# Task brief
Using the records below, transcribe word for word the stretch from the line that contains "- Ingame console" through the line that contains "# Pangu Project", both end lines included, and nothing else.

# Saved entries

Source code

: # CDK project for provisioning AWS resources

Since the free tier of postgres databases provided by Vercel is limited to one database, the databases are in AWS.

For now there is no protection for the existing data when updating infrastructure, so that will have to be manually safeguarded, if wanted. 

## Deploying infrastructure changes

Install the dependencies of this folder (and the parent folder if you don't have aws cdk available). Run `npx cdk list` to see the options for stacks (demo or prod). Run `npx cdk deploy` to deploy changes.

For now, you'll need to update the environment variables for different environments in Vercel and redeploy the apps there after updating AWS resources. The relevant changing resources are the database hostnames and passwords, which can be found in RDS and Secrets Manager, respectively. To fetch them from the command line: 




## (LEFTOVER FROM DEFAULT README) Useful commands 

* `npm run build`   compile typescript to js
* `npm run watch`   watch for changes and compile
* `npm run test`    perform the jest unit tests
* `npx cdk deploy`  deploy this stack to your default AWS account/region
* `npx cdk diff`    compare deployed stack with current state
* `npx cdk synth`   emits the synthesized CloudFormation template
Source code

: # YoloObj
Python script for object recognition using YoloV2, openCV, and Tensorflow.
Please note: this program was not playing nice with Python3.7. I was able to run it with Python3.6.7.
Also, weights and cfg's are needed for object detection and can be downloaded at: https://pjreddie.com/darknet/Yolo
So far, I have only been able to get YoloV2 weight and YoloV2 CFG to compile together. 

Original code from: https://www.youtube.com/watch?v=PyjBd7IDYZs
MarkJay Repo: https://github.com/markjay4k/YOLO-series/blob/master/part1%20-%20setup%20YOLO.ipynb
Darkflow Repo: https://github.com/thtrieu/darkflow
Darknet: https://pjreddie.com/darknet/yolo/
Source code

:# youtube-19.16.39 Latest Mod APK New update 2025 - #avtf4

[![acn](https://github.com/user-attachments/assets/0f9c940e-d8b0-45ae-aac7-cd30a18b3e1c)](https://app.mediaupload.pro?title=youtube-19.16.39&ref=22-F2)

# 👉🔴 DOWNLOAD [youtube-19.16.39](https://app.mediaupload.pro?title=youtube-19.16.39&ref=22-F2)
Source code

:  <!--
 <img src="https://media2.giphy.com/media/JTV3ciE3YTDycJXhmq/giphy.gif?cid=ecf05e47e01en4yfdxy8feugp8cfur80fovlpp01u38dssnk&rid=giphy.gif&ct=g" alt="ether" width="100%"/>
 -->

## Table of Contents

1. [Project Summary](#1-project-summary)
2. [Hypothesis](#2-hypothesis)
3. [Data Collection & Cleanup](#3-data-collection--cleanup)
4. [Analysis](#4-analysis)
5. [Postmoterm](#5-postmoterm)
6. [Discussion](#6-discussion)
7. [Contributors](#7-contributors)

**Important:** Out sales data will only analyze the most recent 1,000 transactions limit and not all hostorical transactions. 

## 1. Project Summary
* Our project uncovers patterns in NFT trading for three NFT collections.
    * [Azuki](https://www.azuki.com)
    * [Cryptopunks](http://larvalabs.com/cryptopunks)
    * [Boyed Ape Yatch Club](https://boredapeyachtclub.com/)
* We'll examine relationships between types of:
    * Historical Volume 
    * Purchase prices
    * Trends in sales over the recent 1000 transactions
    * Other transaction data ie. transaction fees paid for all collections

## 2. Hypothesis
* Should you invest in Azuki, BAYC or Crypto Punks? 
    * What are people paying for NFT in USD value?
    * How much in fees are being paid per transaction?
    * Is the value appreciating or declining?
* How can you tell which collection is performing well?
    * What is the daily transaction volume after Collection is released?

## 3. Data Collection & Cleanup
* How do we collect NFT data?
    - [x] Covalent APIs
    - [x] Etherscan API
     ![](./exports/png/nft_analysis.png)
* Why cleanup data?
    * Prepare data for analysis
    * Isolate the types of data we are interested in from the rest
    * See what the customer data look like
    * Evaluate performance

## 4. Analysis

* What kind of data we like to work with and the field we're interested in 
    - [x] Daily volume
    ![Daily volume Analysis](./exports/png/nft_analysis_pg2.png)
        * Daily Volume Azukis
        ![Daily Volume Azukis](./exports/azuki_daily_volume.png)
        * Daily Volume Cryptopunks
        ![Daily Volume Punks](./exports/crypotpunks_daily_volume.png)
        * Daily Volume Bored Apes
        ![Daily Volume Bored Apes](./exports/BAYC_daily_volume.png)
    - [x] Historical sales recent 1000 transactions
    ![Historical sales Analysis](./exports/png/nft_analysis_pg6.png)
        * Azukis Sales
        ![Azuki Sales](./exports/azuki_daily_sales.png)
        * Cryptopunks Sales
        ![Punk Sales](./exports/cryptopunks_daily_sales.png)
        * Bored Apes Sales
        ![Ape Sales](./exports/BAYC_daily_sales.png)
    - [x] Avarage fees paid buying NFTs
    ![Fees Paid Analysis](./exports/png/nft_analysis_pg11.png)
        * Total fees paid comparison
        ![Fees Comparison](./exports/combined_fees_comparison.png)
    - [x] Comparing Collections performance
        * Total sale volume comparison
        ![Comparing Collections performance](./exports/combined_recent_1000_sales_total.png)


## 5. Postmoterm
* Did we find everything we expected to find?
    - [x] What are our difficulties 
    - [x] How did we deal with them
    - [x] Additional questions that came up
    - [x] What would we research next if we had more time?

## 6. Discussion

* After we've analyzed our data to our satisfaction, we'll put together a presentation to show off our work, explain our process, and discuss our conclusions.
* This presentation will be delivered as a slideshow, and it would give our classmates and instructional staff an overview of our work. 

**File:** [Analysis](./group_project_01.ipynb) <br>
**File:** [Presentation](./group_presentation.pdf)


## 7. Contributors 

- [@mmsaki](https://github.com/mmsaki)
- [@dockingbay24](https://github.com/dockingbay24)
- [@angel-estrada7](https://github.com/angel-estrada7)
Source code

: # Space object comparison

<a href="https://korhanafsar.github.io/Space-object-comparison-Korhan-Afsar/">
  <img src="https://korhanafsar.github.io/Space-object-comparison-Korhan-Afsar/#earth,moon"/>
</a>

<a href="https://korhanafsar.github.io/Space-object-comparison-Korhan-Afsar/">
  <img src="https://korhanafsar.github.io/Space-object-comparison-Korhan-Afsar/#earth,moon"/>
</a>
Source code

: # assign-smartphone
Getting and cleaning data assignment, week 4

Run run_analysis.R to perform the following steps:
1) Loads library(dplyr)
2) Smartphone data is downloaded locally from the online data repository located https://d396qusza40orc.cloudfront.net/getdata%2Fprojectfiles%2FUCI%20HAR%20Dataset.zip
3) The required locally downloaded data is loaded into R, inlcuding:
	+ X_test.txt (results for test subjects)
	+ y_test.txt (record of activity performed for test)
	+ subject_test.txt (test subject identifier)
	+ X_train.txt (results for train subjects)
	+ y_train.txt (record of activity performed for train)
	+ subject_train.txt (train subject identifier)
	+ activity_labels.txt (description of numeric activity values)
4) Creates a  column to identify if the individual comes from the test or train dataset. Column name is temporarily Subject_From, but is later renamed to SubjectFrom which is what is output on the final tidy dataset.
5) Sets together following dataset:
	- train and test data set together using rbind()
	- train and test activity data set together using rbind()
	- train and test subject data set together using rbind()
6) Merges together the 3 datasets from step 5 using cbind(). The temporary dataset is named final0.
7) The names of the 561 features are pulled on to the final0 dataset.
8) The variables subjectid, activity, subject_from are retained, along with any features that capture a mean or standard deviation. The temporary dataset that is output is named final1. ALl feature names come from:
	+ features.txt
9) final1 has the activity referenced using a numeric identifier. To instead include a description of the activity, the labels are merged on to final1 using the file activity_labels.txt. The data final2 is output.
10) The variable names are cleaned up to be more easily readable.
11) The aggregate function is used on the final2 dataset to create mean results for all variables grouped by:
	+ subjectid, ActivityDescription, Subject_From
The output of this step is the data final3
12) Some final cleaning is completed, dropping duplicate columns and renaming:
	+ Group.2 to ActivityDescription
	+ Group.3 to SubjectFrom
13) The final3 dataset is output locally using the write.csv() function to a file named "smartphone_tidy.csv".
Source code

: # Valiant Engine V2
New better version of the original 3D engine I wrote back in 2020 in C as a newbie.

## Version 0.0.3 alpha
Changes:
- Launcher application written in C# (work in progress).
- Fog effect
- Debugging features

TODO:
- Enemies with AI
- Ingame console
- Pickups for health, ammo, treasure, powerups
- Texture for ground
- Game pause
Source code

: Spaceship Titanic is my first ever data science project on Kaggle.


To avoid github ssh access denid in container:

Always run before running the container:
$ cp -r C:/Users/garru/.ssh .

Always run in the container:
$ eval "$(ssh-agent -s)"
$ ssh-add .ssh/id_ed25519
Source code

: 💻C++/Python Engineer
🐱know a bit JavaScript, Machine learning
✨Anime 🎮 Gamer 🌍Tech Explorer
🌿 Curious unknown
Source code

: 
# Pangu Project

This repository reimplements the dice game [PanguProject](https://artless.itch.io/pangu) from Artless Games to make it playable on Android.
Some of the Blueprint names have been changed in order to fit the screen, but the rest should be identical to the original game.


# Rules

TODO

# Solution for this exercise
- Ingame console
- Pickups for health, ammo, treasure, powerups
- Texture for ground
- Game pause
Source code

: Spaceship Titanic is my first ever data science project on Kaggle.


To avoid github ssh access denid in container:

Always run before running the container:
$ cp -r C:/Users/garru/.ssh .

Always run in the container:
$ eval "$(ssh-agent -s)"
$ ssh-add .ssh/id_ed25519
Source code

: 💻C++/Python Engineer
🐱know a bit JavaScript, Machine learning
✨Anime 🎮 Gamer 🌍Tech Explorer
🌿 Curious unknown
Source code

: 
# Pangu Project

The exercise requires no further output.